#### Exercise directions:
Write all of the entries out again exactly.

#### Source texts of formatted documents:
━━━

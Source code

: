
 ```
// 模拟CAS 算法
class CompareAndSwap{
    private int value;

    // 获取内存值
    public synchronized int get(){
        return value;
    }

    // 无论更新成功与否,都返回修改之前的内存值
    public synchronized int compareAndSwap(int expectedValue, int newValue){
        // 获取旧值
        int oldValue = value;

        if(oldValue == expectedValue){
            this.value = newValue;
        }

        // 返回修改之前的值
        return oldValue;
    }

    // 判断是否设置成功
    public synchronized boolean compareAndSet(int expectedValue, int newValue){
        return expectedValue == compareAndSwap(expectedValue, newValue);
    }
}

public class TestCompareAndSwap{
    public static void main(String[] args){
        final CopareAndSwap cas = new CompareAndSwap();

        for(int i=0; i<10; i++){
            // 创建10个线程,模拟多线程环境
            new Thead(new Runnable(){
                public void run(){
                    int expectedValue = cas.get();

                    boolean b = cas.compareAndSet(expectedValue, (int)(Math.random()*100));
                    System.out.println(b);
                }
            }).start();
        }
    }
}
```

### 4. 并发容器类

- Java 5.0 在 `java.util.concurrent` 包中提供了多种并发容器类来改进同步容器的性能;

━━━

#### Completed exercise:
Source code

:
 ```
// 模拟CAS 算法
class CompareAndSwap{
    private int value;

    // 获取内存值
    public synchronized int get(){
        return value;
    }

    // 无论更新成功与否,都返回修改之前的内存值
    public synchronized int compareAndSwap(int expectedValue, int newValue){
        // 获取旧值
        int oldValue = value;

        if(oldValue == expectedValue){
            this.value = newValue;
        }

        // 返回修改之前的值
        return oldValue;
    }

    // 判断是否设置成功
    public synchronized boolean compareAndSet(int expectedValue, int newValue){
        return expectedValue == compareAndSwap(expectedValue, newValue);
    }
}

public class TestCompareAndSwap{
    public static void main(String[] args){
        final CopareAndSwap cas = new CompareAndSwap();

        for(int i=0; i<10; i++){
            // 创建10个线程,模拟多线程环境
            new Thead(new Runnable(){
                public void run(){
                    int expectedValue = cas.get();

                    boolean b = cas.compareAndSet(expectedValue, (int)(Math.random()*100));
                    System.out.println(b);
                }
            }).start();
        }
    }
}
```

### 4. 并发容器类

- Java 5.0 在 `java.util.concurrent` 包中提供了多种并发容器类来改进同步容器的性能;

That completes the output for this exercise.